Dataset entries:

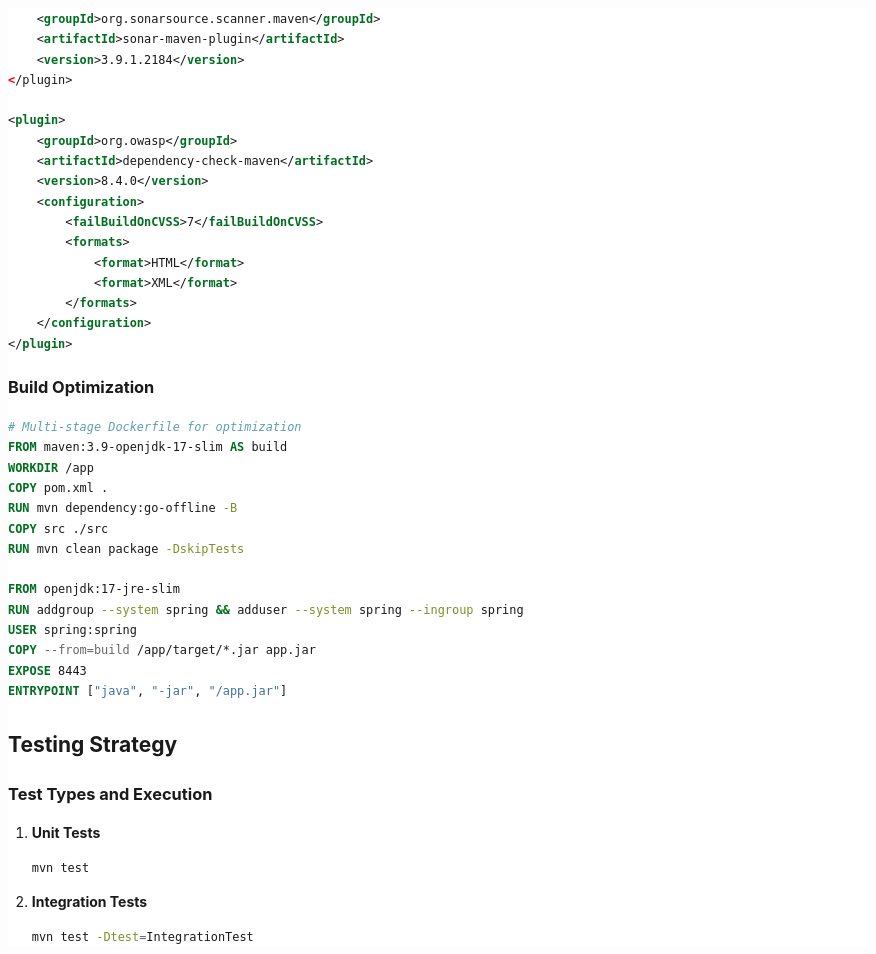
 ```xml
    <groupId>org.sonarsource.scanner.maven</groupId>
    <artifactId>sonar-maven-plugin</artifactId>
    <version>3.9.1.2184</version>
</plugin>

<plugin>
    <groupId>org.owasp</groupId>
    <artifactId>dependency-check-maven</artifactId>
    <version>8.4.0</version>
    <configuration>
        <failBuildOnCVSS>7</failBuildOnCVSS>
        <formats>
            <format>HTML</format>
            <format>XML</format>
        </formats>
    </configuration>
</plugin>
```

### Build Optimization

```dockerfile
# Multi-stage Dockerfile for optimization
FROM maven:3.9-openjdk-17-slim AS build
WORKDIR /app
COPY pom.xml .
RUN mvn dependency:go-offline -B
COPY src ./src
RUN mvn clean package -DskipTests

FROM openjdk:17-jre-slim
RUN addgroup --system spring && adduser --system spring --ingroup spring
USER spring:spring
COPY --from=build /app/target/*.jar app.jar
EXPOSE 8443
ENTRYPOINT ["java", "-jar", "/app.jar"]
```

## Testing Strategy

### Test Types and Execution

1. **Unit Tests**
   ```bash
   mvn test
   ```

2. **Integration Tests**
   ```bash
   mvn test -Dtest=IntegrationTest
   ```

## [TASK GOAL]
Repeat the records above exactly, leaving out any pictures they contain.

## [SOLUTION]
 ```xml
    <groupId>org.sonarsource.scanner.maven</groupId>
    <artifactId>sonar-maven-plugin</artifactId>
    <version>3.9.1.2184</version>
</plugin>

<plugin>
    <groupId>org.owasp</groupId>
    <artifactId>dependency-check-maven</artifactId>
    <version>8.4.0</version>
    <configuration>
        <failBuildOnCVSS>7</failBuildOnCVSS>
        <formats>
            <format>HTML</format>
            <format>XML</format>
        </formats>
    </configuration>
</plugin>
```

### Build Optimization

```dockerfile
# Multi-stage Dockerfile for optimization
FROM maven:3.9-openjdk-17-slim AS build
WORKDIR /app
COPY pom.xml .
RUN mvn dependency:go-offline -B
COPY src ./src
RUN mvn clean package -DskipTests

FROM openjdk:17-jre-slim
RUN addgroup --system spring && adduser --system spring --ingroup spring
USER spring:spring
COPY --from=build /app/target/*.jar app.jar
EXPOSE 8443
ENTRYPOINT ["java", "-jar", "/app.jar"]
```

## Testing Strategy

### Test Types and Execution

1. **Unit Tests**
   ```bash
   mvn test
   ```

2. **Integration Tests**
   ```bash
   mvn test -Dtest=IntegrationTest
   ```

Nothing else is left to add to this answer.